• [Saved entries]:
****************

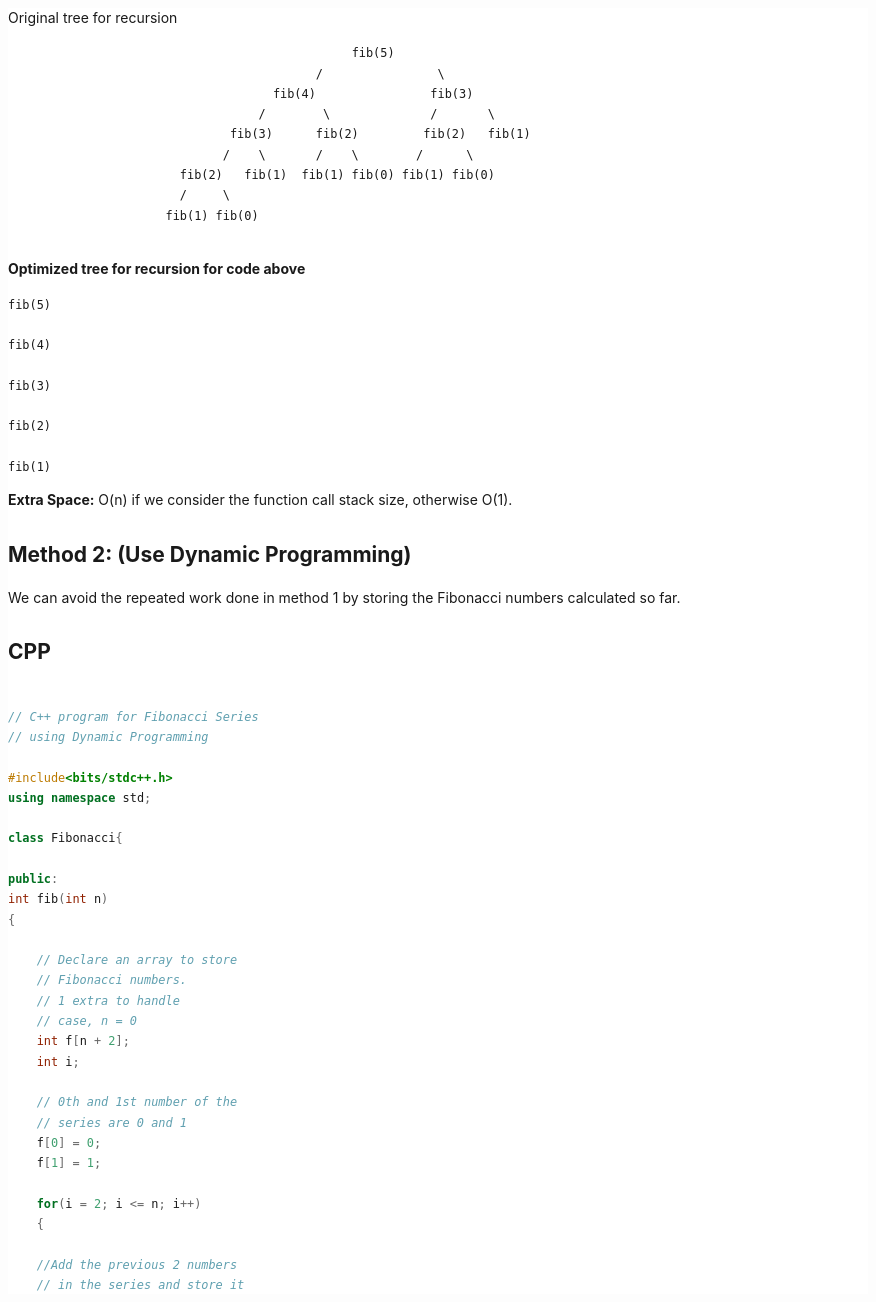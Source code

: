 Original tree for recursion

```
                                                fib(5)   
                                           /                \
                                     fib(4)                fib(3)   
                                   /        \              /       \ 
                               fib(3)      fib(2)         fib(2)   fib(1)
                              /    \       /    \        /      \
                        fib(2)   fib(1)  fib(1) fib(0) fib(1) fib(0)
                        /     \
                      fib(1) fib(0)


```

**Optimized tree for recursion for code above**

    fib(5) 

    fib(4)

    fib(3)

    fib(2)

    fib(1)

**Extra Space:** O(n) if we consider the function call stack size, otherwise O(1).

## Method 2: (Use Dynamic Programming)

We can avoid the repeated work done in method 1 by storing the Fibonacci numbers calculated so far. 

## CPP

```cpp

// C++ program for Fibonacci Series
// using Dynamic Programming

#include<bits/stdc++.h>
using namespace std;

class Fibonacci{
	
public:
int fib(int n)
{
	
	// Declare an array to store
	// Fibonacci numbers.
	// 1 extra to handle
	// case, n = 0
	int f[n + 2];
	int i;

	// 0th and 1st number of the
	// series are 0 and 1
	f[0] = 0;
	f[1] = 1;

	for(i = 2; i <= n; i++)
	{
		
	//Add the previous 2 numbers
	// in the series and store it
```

****************

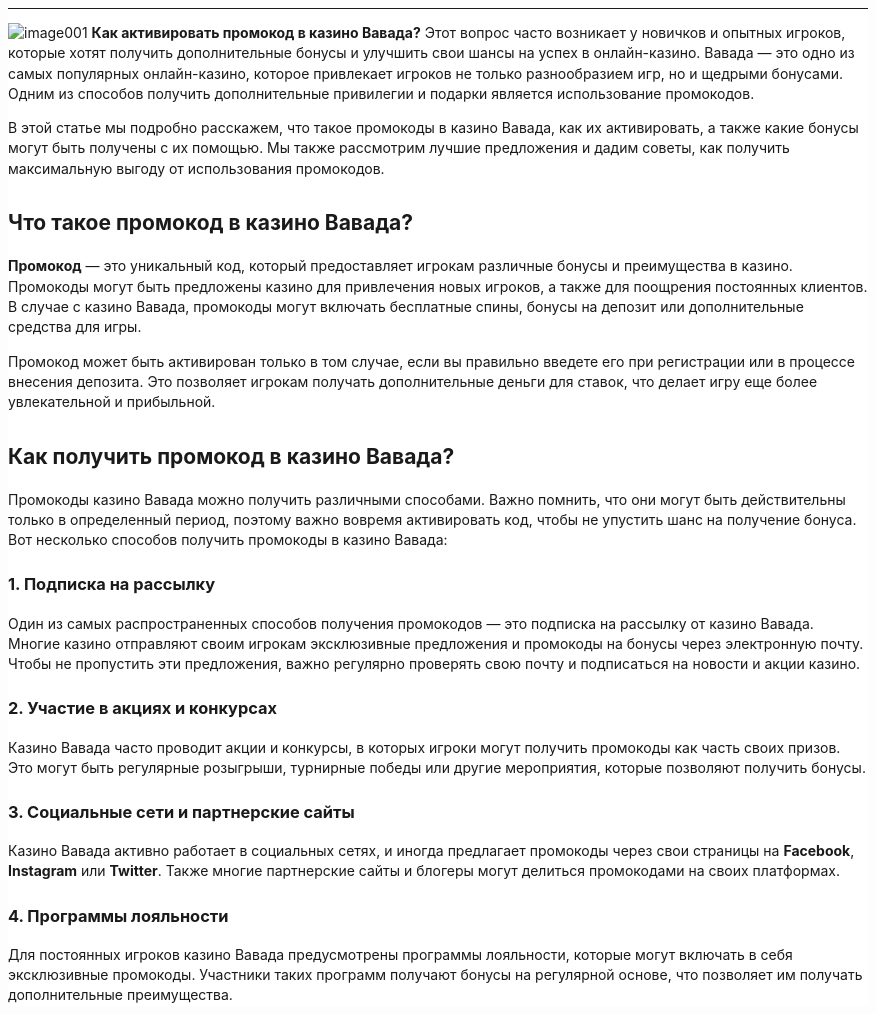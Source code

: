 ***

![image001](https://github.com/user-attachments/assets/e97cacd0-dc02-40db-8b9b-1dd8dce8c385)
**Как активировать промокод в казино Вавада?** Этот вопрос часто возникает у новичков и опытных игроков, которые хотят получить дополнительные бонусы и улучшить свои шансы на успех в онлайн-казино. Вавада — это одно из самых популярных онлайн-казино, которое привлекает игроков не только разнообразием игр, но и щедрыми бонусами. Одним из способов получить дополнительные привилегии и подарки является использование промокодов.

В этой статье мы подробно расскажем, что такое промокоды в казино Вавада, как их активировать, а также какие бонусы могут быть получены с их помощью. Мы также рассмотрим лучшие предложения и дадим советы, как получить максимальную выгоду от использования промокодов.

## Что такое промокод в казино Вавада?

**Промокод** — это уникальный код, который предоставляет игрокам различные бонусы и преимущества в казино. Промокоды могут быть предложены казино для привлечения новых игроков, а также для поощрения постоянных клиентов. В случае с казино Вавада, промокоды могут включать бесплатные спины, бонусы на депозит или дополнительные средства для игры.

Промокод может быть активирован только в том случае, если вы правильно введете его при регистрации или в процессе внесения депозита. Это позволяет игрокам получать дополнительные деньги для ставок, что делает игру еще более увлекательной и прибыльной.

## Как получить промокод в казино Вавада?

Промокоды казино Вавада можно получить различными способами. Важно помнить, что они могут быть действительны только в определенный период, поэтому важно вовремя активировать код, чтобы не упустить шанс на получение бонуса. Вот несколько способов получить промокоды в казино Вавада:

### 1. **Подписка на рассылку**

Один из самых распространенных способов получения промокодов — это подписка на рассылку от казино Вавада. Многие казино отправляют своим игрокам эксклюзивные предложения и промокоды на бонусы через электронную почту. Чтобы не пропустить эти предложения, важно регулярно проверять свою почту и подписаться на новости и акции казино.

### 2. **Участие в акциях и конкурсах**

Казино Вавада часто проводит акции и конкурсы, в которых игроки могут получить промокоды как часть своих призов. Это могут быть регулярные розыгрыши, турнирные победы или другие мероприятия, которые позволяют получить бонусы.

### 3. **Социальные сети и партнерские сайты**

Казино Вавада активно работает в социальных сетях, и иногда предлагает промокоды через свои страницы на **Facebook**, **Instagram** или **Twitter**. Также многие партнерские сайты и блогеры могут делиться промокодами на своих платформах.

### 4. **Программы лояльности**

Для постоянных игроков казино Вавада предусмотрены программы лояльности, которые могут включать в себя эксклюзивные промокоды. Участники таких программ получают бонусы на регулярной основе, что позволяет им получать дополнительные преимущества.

****************

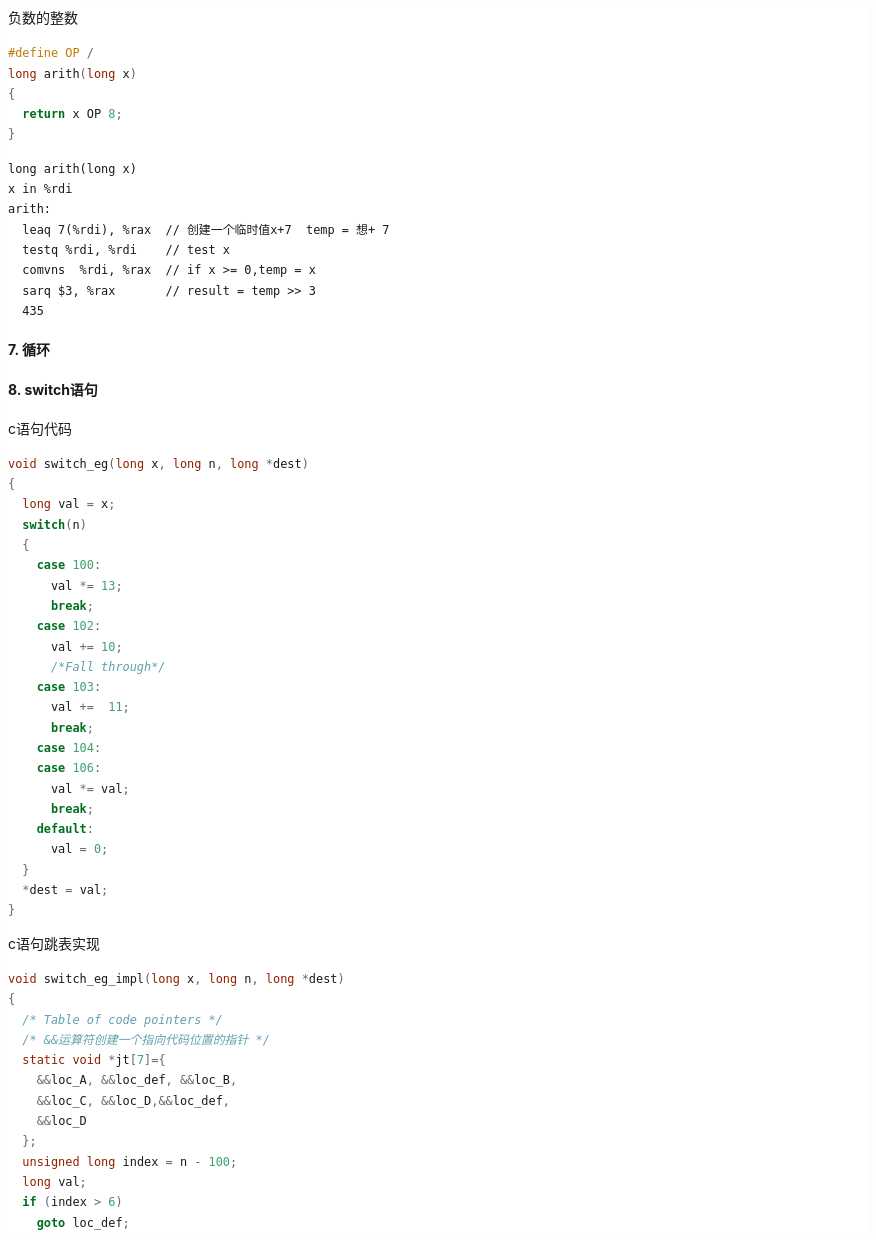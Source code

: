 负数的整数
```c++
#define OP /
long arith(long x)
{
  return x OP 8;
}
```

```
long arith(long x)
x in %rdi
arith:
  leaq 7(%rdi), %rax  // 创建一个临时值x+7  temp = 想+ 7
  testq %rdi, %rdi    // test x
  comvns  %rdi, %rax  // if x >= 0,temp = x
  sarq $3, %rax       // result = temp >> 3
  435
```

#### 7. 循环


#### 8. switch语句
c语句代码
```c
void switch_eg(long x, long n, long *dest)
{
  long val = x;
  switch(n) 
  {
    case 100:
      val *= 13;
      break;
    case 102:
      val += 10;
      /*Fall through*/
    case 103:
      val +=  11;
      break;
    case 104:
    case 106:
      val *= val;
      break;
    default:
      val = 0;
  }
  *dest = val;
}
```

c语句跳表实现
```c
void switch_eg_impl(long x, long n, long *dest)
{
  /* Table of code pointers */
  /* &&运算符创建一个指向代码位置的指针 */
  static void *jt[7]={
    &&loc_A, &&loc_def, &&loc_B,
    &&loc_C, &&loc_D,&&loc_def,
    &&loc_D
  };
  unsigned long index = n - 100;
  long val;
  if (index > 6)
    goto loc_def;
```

****************

• [Problem requirements]: Check each line of the records above for "лояльности", and copy those that have it.

• [Output of the exercise]:
### 4. **Программы лояльности**
Для постоянных игроков казино Вавада предусмотрены программы лояльности, которые могут включать в себя эксклюзивные промокоды. Участники таких программ получают бонусы на регулярной основе, что позволяет им получать дополнительные преимущества.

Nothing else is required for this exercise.